2. If a higher court recognizes NK YUKOS’ obligation to pay RUR 99.4 billion, US$ 800 million in liquid funds currently available to the Company might be applied to this end. The expected volume of the Company’s liquid funds according to the results of the 2 nd Quarter of 2004 is up to US$ 1,100 to 1,200 million. If the court agrees to such a manner of payment, the Company will be able to pay no more than 60 to 70 per cent of the volume in the 3 rd and the 4 th Quarters.

At present, the Company is under an injunction prohibiting it to sell any of its property, including the shares owned by the Company. Until the injunction is lifted, the Company is unable to sell its assets in order to obtain liquid funds. Consequently, if the Tax Ministry’s efforts continue, we are very likely to enter the state of bankruptcy before the end of 2004.

We must inform our creditors and shareholders of this in advance.

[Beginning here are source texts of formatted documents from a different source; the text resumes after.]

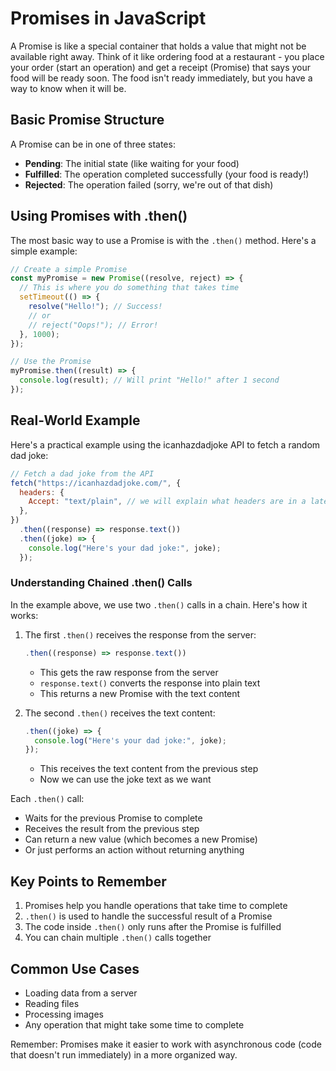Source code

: # Promises in JavaScript

A Promise is like a special container that holds a value that might not be available right away. Think of it like ordering food at a restaurant - you place your order (start an operation) and get a receipt (Promise) that says your food will be ready soon. The food isn't ready immediately, but you have a way to know when it will be.

## Basic Promise Structure

A Promise can be in one of three states:

- **Pending**: The initial state (like waiting for your food)
- **Fulfilled**: The operation completed successfully (your food is ready!)
- **Rejected**: The operation failed (sorry, we're out of that dish)

## Using Promises with .then()

The most basic way to use a Promise is with the `.then()` method. Here's a simple example:

```javascript
// Create a simple Promise
const myPromise = new Promise((resolve, reject) => {
  // This is where you do something that takes time
  setTimeout(() => {
    resolve("Hello!"); // Success!
    // or
    // reject("Oops!"); // Error!
  }, 1000);
});

// Use the Promise
myPromise.then((result) => {
  console.log(result); // Will print "Hello!" after 1 second
});
```

## Real-World Example

Here's a practical example using the icanhazdadjoke API to fetch a random dad joke:

```javascript
// Fetch a dad joke from the API
fetch("https://icanhazdadjoke.com/", {
  headers: {
    Accept: "text/plain", // we will explain what headers are in a later class
  },
})
  .then((response) => response.text())
  .then((joke) => {
    console.log("Here's your dad joke:", joke);
  });
```

### Understanding Chained .then() Calls

In the example above, we use two `.then()` calls in a chain. Here's how it works:

1. The first `.then()` receives the response from the server:

   ```javascript
   .then((response) => response.text())
   ```

   - This gets the raw response from the server
   - `response.text()` converts the response into plain text
   - This returns a new Promise with the text content

2. The second `.then()` receives the text content:
   ```javascript
   .then((joke) => {
     console.log("Here's your dad joke:", joke);
   });
   ```
   - This receives the text content from the previous step
   - Now we can use the joke text as we want

Each `.then()` call:

- Waits for the previous Promise to complete
- Receives the result from the previous step
- Can return a new value (which becomes a new Promise)
- Or just performs an action without returning anything

## Key Points to Remember

1. Promises help you handle operations that take time to complete
2. `.then()` is used to handle the successful result of a Promise
3. The code inside `.then()` only runs after the Promise is fulfilled
4. You can chain multiple `.then()` calls together

## Common Use Cases

- Loading data from a server
- Reading files
- Processing images
- Any operation that might take some time to complete

Remember: Promises make it easier to work with asynchronous code (code that doesn't run immediately) in a more organized way.
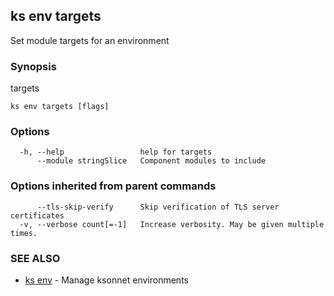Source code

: ## ks env targets

Set module targets for an environment

### Synopsis

targets

```
ks env targets [flags]
```

### Options

```
  -h, --help                 help for targets
      --module stringSlice   Component modules to include
```

### Options inherited from parent commands

```
      --tls-skip-verify      Skip verification of TLS server certificates
  -v, --verbose count[=-1]   Increase verbosity. May be given multiple times.
```

### SEE ALSO

* [ks env](ks_env.md)	 - Manage ksonnet environments


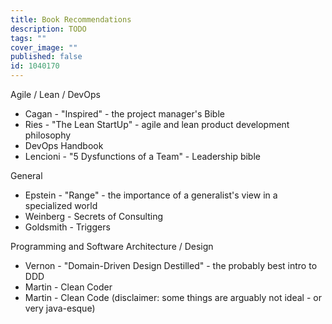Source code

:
 ```yaml
---
title: Book Recommendations
description: TODO
tags: ""
cover_image: ""
published: false
id: 1040170
---
```


Agile / Lean / DevOps

- Cagan - "Inspired" - the project manager's Bible
- Ries - "The Lean StartUp" - agile and lean product development philosophy
- DevOps Handbook
- Lencioni - "5 Dysfunctions of a Team" - Leadership bible

General

- Epstein - "Range" - the importance of a generalist's view in a specialized world
- Weinberg - Secrets of Consulting
- Goldsmith - Triggers

Programming and Software Architecture / Design

- Vernon - "Domain-Driven Design Destilled" - the probably best intro to DDD
- Martin - Clean Coder
- Martin - Clean Code (disclaimer: some things are arguably not ideal - or very java-esque)
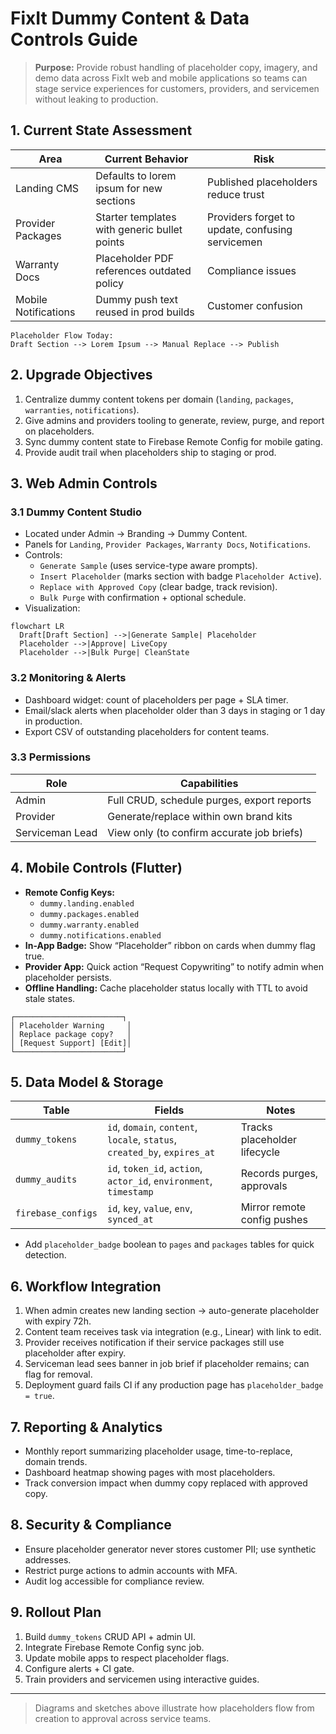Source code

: # FixIt Dummy Content & Data Controls Guide

> **Purpose:** Provide robust handling of placeholder copy, imagery, and demo data across FixIt web and mobile applications so teams can stage service experiences for customers, providers, and servicemen without leaking to production.

## 1. Current State Assessment

| Area | Current Behavior | Risk |
| --- | --- | --- |
| Landing CMS | Defaults to lorem ipsum for new sections | Published placeholders reduce trust |
| Provider Packages | Starter templates with generic bullet points | Providers forget to update, confusing servicemen |
| Warranty Docs | Placeholder PDF references outdated policy | Compliance issues |
| Mobile Notifications | Dummy push text reused in prod builds | Customer confusion |

```
Placeholder Flow Today:
Draft Section --> Lorem Ipsum --> Manual Replace --> Publish
```

## 2. Upgrade Objectives

1. Centralize dummy content tokens per domain (`landing`, `packages`, `warranties`, `notifications`).
2. Give admins and providers tooling to generate, review, purge, and report on placeholders.
3. Sync dummy content state to Firebase Remote Config for mobile gating.
4. Provide audit trail when placeholders ship to staging or prod.

## 3. Web Admin Controls

### 3.1 Dummy Content Studio

* Located under Admin → Branding → Dummy Content.
* Panels for `Landing`, `Provider Packages`, `Warranty Docs`, `Notifications`.
* Controls:
  * `Generate Sample` (uses service-type aware prompts).
  * `Insert Placeholder` (marks section with badge `Placeholder Active`).
  * `Replace with Approved Copy` (clear badge, track revision).
  * `Bulk Purge` with confirmation + optional schedule.
* Visualization:

```mermaid
flowchart LR
  Draft[Draft Section] -->|Generate Sample| Placeholder
  Placeholder -->|Approve| LiveCopy
  Placeholder -->|Bulk Purge| CleanState
```

### 3.2 Monitoring & Alerts

* Dashboard widget: count of placeholders per page + SLA timer.
* Email/slack alerts when placeholder older than 3 days in staging or 1 day in production.
* Export CSV of outstanding placeholders for content teams.

### 3.3 Permissions

| Role | Capabilities |
| --- | --- |
| Admin | Full CRUD, schedule purges, export reports |
| Provider | Generate/replace within own brand kits |
| Serviceman Lead | View only (to confirm accurate job briefs) |

## 4. Mobile Controls (Flutter)

* **Remote Config Keys:**
  * `dummy.landing.enabled`
  * `dummy.packages.enabled`
  * `dummy.warranty.enabled`
  * `dummy.notifications.enabled`
* **In-App Badge:** Show “Placeholder” ribbon on cards when dummy flag true.
* **Provider App:** Quick action “Request Copywriting” to notify admin when placeholder persists.
* **Offline Handling:** Cache placeholder status locally with TTL to avoid stale states.

```
┌────────────────────────┐
│ Placeholder Warning     │
│ Replace package copy?   │
│ [Request Support] [Edit]│
└────────────────────────┘
```

## 5. Data Model & Storage

| Table | Fields | Notes |
| --- | --- | --- |
| `dummy_tokens` | `id`, `domain`, `content`, `locale`, `status`, `created_by`, `expires_at` | Tracks placeholder lifecycle |
| `dummy_audits` | `id`, `token_id`, `action`, `actor_id`, `environment`, `timestamp` | Records purges, approvals |
| `firebase_configs` | `id`, `key`, `value`, `env`, `synced_at` | Mirror remote config pushes |

* Add `placeholder_badge` boolean to `pages` and `packages` tables for quick detection.

## 6. Workflow Integration

1. When admin creates new landing section → auto-generate placeholder with expiry 72h.
2. Content team receives task via integration (e.g., Linear) with link to edit.
3. Provider receives notification if their service packages still use placeholder after expiry.
4. Serviceman lead sees banner in job brief if placeholder remains; can flag for removal.
5. Deployment guard fails CI if any production page has `placeholder_badge = true`.

## 7. Reporting & Analytics

* Monthly report summarizing placeholder usage, time-to-replace, domain trends.
* Dashboard heatmap showing pages with most placeholders.
* Track conversion impact when dummy copy replaced with approved copy.

## 8. Security & Compliance

* Ensure placeholder generator never stores customer PII; use synthetic addresses.
* Restrict purge actions to admin accounts with MFA.
* Audit log accessible for compliance review.

## 9. Rollout Plan

1. Build `dummy_tokens` CRUD API + admin UI.
2. Integrate Firebase Remote Config sync job.
3. Update mobile apps to respect placeholder flags.
4. Configure alerts + CI gate.
5. Train providers and servicemen using interactive guides.

---

> Diagrams and sketches above illustrate how placeholders flow from creation to approval across service teams.
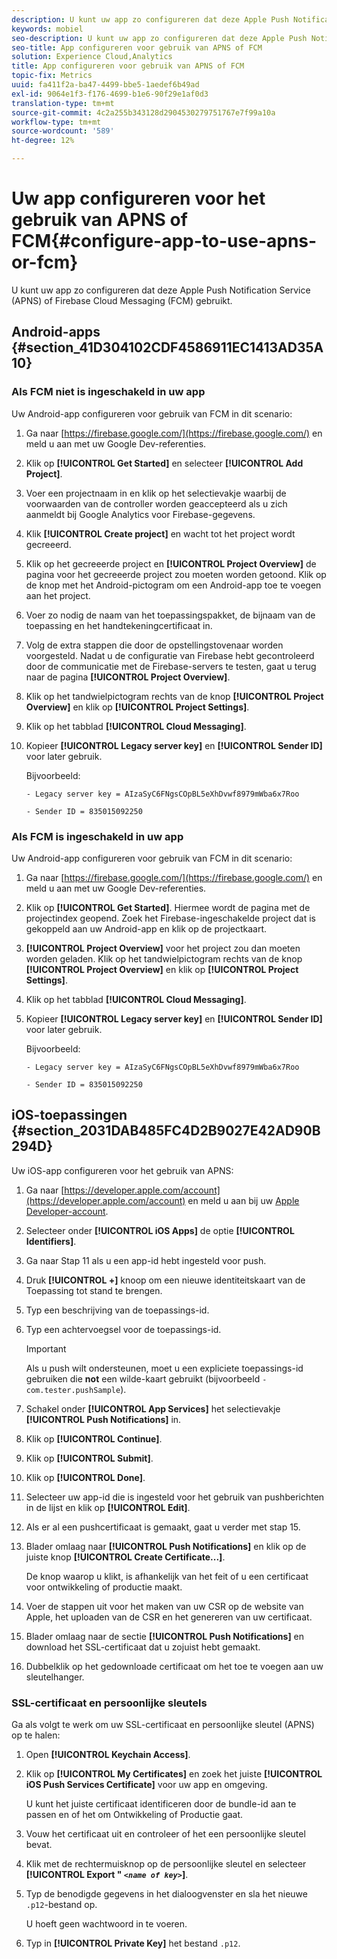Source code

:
 ```yaml
---
description: U kunt uw app zo configureren dat deze Apple Push Notification Service (APNS) of Firebase Cloud Messaging (FCM) gebruikt.
keywords: mobiel
seo-description: U kunt uw app zo configureren dat deze Apple Push Notification Service (APNS) of Firebase Cloud Messaging (FCM) gebruikt.
seo-title: App configureren voor gebruik van APNS of FCM
solution: Experience Cloud,Analytics
title: App configureren voor gebruik van APNS of FCM
topic-fix: Metrics
uuid: fa411f2a-ba47-4499-bbe5-1aedef6b49ad
exl-id: 9064e1f3-f176-4699-b1e6-90f29e1af0d3
translation-type: tm+mt
source-git-commit: 4c2a255b343128d2904530279751767e7f99a10a
workflow-type: tm+mt
source-wordcount: '589'
ht-degree: 12%

---
```


# Uw app configureren voor het gebruik van APNS of FCM{#configure-app-to-use-apns-or-fcm}

U kunt uw app zo configureren dat deze Apple Push Notification Service (APNS) of Firebase Cloud Messaging (FCM) gebruikt.

## Android-apps {#section_41D304102CDF4586911EC1413AD35A10}

### Als FCM niet is ingeschakeld in uw app

Uw Android-app configureren voor gebruik van FCM in dit scenario:

1. Ga naar [https://firebase.google.com/](https://firebase.google.com/) en meld u aan met uw Google Dev-referenties.

1. Klik op **[!UICONTROL Get Started]** en selecteer **[!UICONTROL Add Project]**.

1. Voer een projectnaam in en klik op het selectievakje waarbij de voorwaarden van de controller worden geaccepteerd als u zich aanmeldt bij Google Analytics voor Firebase-gegevens.

1. Klik **[!UICONTROL Create project]** en wacht tot het project wordt gecreeerd.

1. Klik op het gecreeerde project en **[!UICONTROL Project Overview]** de pagina voor het gecreeerde project zou moeten worden getoond. Klik op de knop met het Android-pictogram om een Android-app toe te voegen aan het project.

1. Voer zo nodig de naam van het toepassingspakket, de bijnaam van de toepassing en het handtekeningcertificaat in.

1. Volg de extra stappen die door de opstellingstovenaar worden voorgesteld. Nadat u de configuratie van Firebase hebt gecontroleerd door de communicatie met de Firebase-servers te testen, gaat u terug naar de pagina **[!UICONTROL Project Overview]**.

1. Klik op het tandwielpictogram rechts van de knop **[!UICONTROL Project Overview]** en klik op **[!UICONTROL Project Settings]**.

1. Klik op het tabblad **[!UICONTROL Cloud Messaging]**.

1. Kopieer **[!UICONTROL Legacy server key]** en **[!UICONTROL Sender ID]** voor later gebruik.

   Bijvoorbeeld:

   ```
   - Legacy server key = AIzaSyC6FNgsCOpBL5eXhDvwf8979mWba6x7Roo
   ```

   ```
   - Sender ID = 835015092250
   ```

### Als FCM is ingeschakeld in uw app

Uw Android-app configureren voor gebruik van FCM in dit scenario:

1. Ga naar [https://firebase.google.com/](https://firebase.google.com/) en meld u aan met uw Google Dev-referenties.

1. Klik op **[!UICONTROL Get Started]**. Hiermee wordt de pagina met de projectindex geopend. Zoek het Firebase-ingeschakelde project dat is gekoppeld aan uw Android-app en klik op de projectkaart.

1. **[!UICONTROL Project Overview]** voor het project zou dan moeten worden geladen. Klik op het tandwielpictogram rechts van de knop **[!UICONTROL Project Overview]** en klik op **[!UICONTROL Project Settings]**.

1. Klik op het tabblad **[!UICONTROL Cloud Messaging]**.

1. Kopieer **[!UICONTROL Legacy server key]** en **[!UICONTROL Sender ID]** voor later gebruik.

   Bijvoorbeeld:

   ```
   - Legacy server key = AIzaSyC6FNgsCOpBL5eXhDvwf8979mWba6x7Roo
   ```

   ```
   - Sender ID = 835015092250
   ```



## iOS-toepassingen {#section_2031DAB485FC4D2B9027E42AD90B294D}

Uw iOS-app configureren voor het gebruik van APNS:

1. Ga naar [https://developer.apple.com/account](https://developer.apple.com/account) en meld u aan bij uw [Apple Developer-account](https://developer.apple.com/account).
1. Selecteer onder **[!UICONTROL iOS Apps]** de optie **[!UICONTROL Identifiers]**.
1. Ga naar Stap 11 als u een app-id hebt ingesteld voor push.
1. Druk **[!UICONTROL +]** knoop om een nieuwe identiteitskaart van de Toepassing tot stand te brengen.
1. Typ een beschrijving van de toepassings-id.
1. Typ een achtervoegsel voor de toepassings-id.

   >[!IMPORTANT]
   >
   >Als u push wilt ondersteunen, moet u een expliciete toepassings-id gebruiken die **not** een wilde-kaart gebruikt (bijvoorbeeld `- com.tester.pushSample`).

1. Schakel onder **[!UICONTROL App Services]** het selectievakje **[!UICONTROL Push Notifications]** in.
1. Klik op **[!UICONTROL Continue]**.
1. Klik op **[!UICONTROL Submit]**.
1. Klik op **[!UICONTROL Done]**.
1. Selecteer uw app-id die is ingesteld voor het gebruik van pushberichten in de lijst en klik op **[!UICONTROL Edit]**.
1. Als er al een pushcertificaat is gemaakt, gaat u verder met stap 15.
1. Blader omlaag naar **[!UICONTROL Push Notifications]** en klik op de juiste knop **[!UICONTROL Create Certificate...]**.

   De knop waarop u klikt, is afhankelijk van het feit of u een certificaat voor ontwikkeling of productie maakt.
1. Voer de stappen uit voor het maken van uw CSR op de website van Apple, het uploaden van de CSR en het genereren van uw certificaat.
1. Blader omlaag naar de sectie **[!UICONTROL Push Notifications]** en download het SSL-certificaat dat u zojuist hebt gemaakt.
1. Dubbelklik op het gedownloade certificaat om het toe te voegen aan uw sleutelhanger.

### SSL-certificaat en persoonlijke sleutels

Ga als volgt te werk om uw SSL-certificaat en persoonlijke sleutel (APNS) op te halen:

1. Open **[!UICONTROL Keychain Access]**.
1. Klik op **[!UICONTROL My Certificates]** en zoek het juiste **[!UICONTROL iOS Push Services Certificate]** voor uw app en omgeving.

   U kunt het juiste certificaat identificeren door de bundle-id aan te passen en of het om Ontwikkeling of Productie gaat.

1. Vouw het certificaat uit en controleer of het een persoonlijke sleutel bevat.
1. Klik met de rechtermuisknop op de persoonlijke sleutel en selecteer **[!UICONTROL  Export " *`<name of key>`*]**.
1. Typ de benodigde gegevens in het dialoogvenster en sla het nieuwe `.p12`-bestand op.

   U hoeft geen wachtwoord in te voeren.

1. Typ in **[!UICONTROL Private Key]** het bestand `.p12`.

3. We must also inform the Company’s shareholders and creditors of the Federal Tax Service's inquiry into NK YUKOS' 2001 tax payments. We foresee the risk of the Company being presented with claims similar to those discussed above.

4. As of today, the Company has not entered into any negotiations with its shareholders or any persons interested in buying new shares in order to cover the expected deficit of liquid funds in the case the court decision is upheld. We only know that no proposals with regard to the matter discussed above have been received by the Company’s Board of Directors from NK YUKOS’ major shareholders (Group MENATEP and Millhouse Group).

5. Acting in the interests of all its shareholders, the Company will appeal against the decision dated 26 May 2004 of the Arbitration Court of Moscow and will use its best efforts to perform its obligations to its employees, shareholders, partners and customers.

Statements on the Company’s development prospects. Some information in this press release may contain forecasts or any other statements regarding NK YUKOS’ development prospects or future financial results.

It should be kept in mind that those statements do not guarantee the Company’s achievement of any stated results or the occurrence of any projected events, and include all the risks, uncertainties and assumptions which the Company is unable to foresee with a high degree of accuracy.

Accordingly, the Company’s actual results may substantially differ from the figures and forecasts contained in any statements on the Company’s development prospects. The Company has no intention to modify the said statements in order to reconcile them with the actual results.